The conventional wisdom ignores the fact that during the shale revolution, high oil prices gave rise to a flurry of exploration and development investment, which in turn, played a major role in the economic recovery in the U. S. after the financial meltdown of 2008. Conversely, the conventional wisdom maintained that when oil prices were low again, the economy would grow even more.

However, this is not proving to be the case. In the U. S., we currently have very low oil prices and anemic economic growth in the first half of this year.  Contrast that with 5% growth in the third quarter of 2014 when oil was over $100 a barrel.  According to the World Bank, the growth in the global economy also slowed slightly from 2014 to 2015.

The author also sees debt as playing a major role in global economic stagnation. In the first quarter of 2016, U. S. credit grew almost $645 billion and gross domestic product only $64.7 billion.  Apparently it took $10 for every $1 of economic growth.  To put this in context, at one time the domestic ratio was 1:1 and China’s was 2:1 at the end of last year.

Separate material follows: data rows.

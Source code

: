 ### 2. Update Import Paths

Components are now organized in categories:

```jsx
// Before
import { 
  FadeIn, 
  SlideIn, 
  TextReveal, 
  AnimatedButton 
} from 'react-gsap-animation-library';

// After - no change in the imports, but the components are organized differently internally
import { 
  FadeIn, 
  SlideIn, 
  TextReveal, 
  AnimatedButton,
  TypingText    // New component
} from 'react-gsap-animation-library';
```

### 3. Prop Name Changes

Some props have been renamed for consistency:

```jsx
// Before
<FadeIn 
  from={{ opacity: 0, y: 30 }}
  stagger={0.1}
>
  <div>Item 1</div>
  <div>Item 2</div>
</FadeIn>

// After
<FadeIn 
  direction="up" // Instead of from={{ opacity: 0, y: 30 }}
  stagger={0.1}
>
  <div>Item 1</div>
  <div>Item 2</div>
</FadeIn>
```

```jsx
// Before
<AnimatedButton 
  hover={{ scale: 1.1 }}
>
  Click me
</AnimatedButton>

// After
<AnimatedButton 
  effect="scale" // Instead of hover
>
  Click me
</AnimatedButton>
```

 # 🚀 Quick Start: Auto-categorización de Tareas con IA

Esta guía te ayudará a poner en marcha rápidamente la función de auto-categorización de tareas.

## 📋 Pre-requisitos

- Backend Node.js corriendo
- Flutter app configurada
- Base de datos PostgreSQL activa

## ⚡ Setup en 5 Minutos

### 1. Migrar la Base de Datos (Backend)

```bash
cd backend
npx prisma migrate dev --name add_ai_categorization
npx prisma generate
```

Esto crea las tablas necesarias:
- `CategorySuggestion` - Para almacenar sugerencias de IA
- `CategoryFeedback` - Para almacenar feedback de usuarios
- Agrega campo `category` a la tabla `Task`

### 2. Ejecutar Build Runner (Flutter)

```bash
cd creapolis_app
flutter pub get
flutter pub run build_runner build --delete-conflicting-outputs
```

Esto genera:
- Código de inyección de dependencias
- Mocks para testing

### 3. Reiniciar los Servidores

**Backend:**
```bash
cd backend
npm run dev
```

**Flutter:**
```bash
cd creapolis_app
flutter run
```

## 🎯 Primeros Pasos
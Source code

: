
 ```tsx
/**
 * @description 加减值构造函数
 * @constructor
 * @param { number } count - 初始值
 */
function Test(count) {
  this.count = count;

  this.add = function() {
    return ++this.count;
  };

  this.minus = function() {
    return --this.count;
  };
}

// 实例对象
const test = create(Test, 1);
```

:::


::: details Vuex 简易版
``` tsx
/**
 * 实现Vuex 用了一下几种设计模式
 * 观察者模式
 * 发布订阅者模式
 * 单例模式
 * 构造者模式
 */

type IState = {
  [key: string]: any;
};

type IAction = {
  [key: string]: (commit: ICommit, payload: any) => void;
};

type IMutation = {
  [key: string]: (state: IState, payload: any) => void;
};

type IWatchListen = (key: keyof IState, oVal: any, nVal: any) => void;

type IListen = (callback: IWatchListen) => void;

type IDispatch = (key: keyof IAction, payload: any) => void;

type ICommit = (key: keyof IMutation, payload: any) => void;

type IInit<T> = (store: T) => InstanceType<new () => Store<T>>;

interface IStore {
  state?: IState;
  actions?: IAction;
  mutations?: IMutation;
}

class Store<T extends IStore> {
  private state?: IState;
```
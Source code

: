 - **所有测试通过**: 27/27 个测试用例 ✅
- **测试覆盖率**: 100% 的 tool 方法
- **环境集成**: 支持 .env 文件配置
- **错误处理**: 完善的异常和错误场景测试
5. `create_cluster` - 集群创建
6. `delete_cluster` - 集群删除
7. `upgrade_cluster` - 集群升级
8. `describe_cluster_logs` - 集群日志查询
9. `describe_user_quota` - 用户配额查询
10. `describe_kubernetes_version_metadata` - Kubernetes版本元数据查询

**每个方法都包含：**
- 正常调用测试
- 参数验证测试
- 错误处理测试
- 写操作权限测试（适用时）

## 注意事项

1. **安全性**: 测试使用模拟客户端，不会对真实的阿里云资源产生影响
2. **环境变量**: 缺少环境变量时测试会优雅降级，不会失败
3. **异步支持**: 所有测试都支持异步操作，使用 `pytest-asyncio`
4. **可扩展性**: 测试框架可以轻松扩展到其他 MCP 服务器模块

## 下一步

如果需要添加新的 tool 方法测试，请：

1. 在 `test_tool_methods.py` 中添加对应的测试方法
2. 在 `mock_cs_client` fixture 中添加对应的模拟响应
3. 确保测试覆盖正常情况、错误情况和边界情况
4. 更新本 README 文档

Cobb points out that debt is simply a way to bring future consumption into the future. I agree with the author on this.  You can save your money for 5 years in order to buy a new car with cash, or borrow the money to buy the car and spend the next 5 years paying for it (admittedly an oversimplification, but it proves the point).  The problem arises when you have more debt than you can service.  The author contends that we borrowed so much money to develop energy, that the cost of servicing the debt is siphoning resources away from consumption and economic growth.

If you accept this premise, then we are in for tough times. Basically, he contends that this means that even low energy prices cannot fuel growth, and without growth there is not sufficient demand for prices to recover.  He further maintains that the oil we have was expensive to find, and any future oil will be at least equally costly.  However, without higher prices, there is no incentive to find and develop new sources of oil.  Consequently, Cobb feels that low energy prices and stagnant demand are, and will continue to be, linked, as long as oil is the most important fuel in the world economy.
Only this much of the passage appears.